Anhar menyempatkan diri mengulas kondisi bangsa terkini. "Sekarang idealisme hampir mati," ujarnya. Idealisme Soekarno-Hatta dan kawan-kawan, kata Anhar, yang membawa bangsa ini merdeka, bukan menyerah hidup dengan Belanda. Di masa merdeka, "Sikap-sikap kejujuran kita ditantang untuk selalu diperbarui," ujar Anhar.

Termasuk pula untuk para pelukis yang, kata Anhar, banyak kehilangan idealisme. Anhar berpesan pada Syahnagra agar memegang teguh pendiriannya sebagai pelukis.

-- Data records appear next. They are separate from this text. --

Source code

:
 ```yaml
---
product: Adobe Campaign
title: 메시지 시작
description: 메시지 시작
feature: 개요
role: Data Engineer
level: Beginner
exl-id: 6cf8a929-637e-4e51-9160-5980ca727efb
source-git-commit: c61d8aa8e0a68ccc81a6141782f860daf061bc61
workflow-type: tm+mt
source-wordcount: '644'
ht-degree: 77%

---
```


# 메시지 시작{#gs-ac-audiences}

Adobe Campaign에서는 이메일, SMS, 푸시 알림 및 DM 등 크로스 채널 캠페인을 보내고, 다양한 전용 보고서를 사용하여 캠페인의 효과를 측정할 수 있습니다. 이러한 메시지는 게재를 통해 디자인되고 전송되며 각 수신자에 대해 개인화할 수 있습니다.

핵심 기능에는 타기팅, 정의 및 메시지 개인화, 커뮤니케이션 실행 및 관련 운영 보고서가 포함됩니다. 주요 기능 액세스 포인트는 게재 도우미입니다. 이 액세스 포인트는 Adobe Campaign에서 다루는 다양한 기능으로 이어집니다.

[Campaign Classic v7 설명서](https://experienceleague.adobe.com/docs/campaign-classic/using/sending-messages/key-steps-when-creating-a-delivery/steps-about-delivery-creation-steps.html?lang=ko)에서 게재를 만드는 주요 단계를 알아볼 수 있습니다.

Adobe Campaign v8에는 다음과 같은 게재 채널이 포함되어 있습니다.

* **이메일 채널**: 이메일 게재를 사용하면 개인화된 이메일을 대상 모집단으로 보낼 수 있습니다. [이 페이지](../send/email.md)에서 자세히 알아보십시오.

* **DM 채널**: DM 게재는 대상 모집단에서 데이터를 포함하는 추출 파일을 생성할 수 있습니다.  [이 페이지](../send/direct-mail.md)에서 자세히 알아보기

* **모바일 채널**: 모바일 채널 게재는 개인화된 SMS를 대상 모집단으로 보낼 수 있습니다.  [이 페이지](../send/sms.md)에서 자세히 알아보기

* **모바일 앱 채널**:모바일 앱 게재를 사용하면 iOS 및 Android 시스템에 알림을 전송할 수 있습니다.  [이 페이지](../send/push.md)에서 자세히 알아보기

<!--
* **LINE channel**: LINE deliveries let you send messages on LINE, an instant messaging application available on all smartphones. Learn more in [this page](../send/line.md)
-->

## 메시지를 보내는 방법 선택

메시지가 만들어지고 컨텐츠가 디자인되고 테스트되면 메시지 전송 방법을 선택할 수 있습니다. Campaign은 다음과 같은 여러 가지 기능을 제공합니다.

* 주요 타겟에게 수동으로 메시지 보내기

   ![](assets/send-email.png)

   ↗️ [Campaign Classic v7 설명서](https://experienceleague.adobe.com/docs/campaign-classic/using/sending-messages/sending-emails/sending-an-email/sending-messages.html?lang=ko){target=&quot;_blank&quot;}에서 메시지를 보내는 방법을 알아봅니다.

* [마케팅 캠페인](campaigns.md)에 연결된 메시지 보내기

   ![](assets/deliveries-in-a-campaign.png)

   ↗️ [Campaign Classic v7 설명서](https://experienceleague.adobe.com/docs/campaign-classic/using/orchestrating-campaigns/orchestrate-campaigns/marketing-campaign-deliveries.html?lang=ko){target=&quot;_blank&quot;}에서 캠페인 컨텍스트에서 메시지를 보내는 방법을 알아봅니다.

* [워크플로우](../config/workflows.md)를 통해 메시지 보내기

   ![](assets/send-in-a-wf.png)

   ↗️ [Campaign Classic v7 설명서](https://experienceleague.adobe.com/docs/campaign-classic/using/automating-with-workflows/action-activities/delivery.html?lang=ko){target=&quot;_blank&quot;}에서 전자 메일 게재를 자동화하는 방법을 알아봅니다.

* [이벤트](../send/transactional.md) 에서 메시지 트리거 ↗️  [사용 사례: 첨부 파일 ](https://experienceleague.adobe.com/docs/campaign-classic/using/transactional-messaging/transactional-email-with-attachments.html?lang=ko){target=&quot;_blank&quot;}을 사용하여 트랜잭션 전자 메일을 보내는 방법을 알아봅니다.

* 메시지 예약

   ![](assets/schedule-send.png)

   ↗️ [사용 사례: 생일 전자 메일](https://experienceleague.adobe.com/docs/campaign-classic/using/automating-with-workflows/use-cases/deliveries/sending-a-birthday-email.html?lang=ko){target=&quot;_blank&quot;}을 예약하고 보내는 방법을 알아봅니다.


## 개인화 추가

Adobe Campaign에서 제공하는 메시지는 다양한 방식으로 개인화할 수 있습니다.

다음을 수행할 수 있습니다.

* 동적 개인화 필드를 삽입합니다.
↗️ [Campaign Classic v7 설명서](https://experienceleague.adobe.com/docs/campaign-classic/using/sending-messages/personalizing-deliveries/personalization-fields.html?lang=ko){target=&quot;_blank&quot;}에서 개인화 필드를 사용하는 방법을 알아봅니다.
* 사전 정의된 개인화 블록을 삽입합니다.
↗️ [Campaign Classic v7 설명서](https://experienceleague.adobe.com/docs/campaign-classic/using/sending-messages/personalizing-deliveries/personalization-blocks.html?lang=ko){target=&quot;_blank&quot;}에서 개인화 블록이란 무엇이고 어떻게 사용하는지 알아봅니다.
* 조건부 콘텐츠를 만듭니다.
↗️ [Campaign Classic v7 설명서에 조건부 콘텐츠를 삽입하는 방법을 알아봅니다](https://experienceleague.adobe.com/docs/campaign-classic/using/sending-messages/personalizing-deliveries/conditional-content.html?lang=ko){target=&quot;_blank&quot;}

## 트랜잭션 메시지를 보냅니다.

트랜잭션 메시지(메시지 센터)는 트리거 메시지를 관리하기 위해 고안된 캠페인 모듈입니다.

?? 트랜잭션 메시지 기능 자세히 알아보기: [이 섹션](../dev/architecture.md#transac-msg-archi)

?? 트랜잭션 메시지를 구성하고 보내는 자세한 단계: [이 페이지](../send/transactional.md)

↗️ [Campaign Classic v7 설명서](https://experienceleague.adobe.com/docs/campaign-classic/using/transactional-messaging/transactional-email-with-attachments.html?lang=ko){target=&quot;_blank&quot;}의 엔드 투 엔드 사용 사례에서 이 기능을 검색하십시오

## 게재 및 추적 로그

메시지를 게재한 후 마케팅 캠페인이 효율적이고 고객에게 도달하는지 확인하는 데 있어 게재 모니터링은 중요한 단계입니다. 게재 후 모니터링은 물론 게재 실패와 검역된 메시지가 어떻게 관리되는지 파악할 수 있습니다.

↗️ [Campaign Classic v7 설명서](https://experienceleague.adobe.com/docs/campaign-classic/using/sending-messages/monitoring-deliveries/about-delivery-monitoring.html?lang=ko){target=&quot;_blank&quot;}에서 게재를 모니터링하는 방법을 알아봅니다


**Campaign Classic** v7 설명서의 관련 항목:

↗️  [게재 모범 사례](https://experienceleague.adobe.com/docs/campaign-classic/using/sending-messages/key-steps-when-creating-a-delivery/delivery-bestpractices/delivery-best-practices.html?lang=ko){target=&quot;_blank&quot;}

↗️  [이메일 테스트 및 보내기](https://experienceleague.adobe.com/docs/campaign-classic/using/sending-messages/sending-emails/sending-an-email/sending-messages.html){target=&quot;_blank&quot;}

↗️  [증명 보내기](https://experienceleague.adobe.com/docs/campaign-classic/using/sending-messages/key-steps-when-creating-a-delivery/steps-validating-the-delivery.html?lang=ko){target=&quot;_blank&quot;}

Syahnagra, sebagai pelukis impresionis, tidak berkiblat ke Barat. Menurut budayawan dan penyair Abdul Hadi WM, Syahnagra kental dengan nada timur: menekankan pada intuisi dan spiritualitas. Lukisannya tak sejalan dengan obyek yang diamati. "Dalam lukisannya, yang penting adalah warna. Obyek tak berperan penting," kata Hadi.

Mengamati satu per satu lukisan Syahnagra, pemilihan warna pelukis kelahiran Teluk Betung itu segera menarik perhatian. Ada karakter warna yang berbeda-beda.

Dalam karyanya Gedung dan Pohon (2008), warna-warni cerah dan menyala mendominasi. Merah untuk tanah, kuning, jingga, putih, di gedung-gedung abstrak. Pohon di latar depan berwarna cokelat dan kuning. Untuk menegaskan kontras warna, hitam dan biru gelap pun dipakai. Hasilnya adalah lukisan yang tampak bersemangat.

Berbeda dengan Rumah Putih (1998), yang tampak suram dan monoton. Dengan dominasi warna hitam muda, sapuan putih hanya tampak di area rumah. Kesan yang timbul adalah sepi dan muram.

Ada pula karya yang menimbulkan kesan terburu-buru, seperti Gedung dan Cahaya (2007). Warna jingga, kuning, dan merah menyala menguasai lukisan. Garis dasar gedung, dengan cat ungu, masih terlihat. Itu berbeda dengan Pohon Merah Jambu (2005). Dengan warna-warna pastel yang menenangkan, lukisan ini tampak digarap lebih lembut. Gradasi warna di latar belakang dibikin lebih teliti. Kedua lukisan seolah memiliki tempo yang berbeda.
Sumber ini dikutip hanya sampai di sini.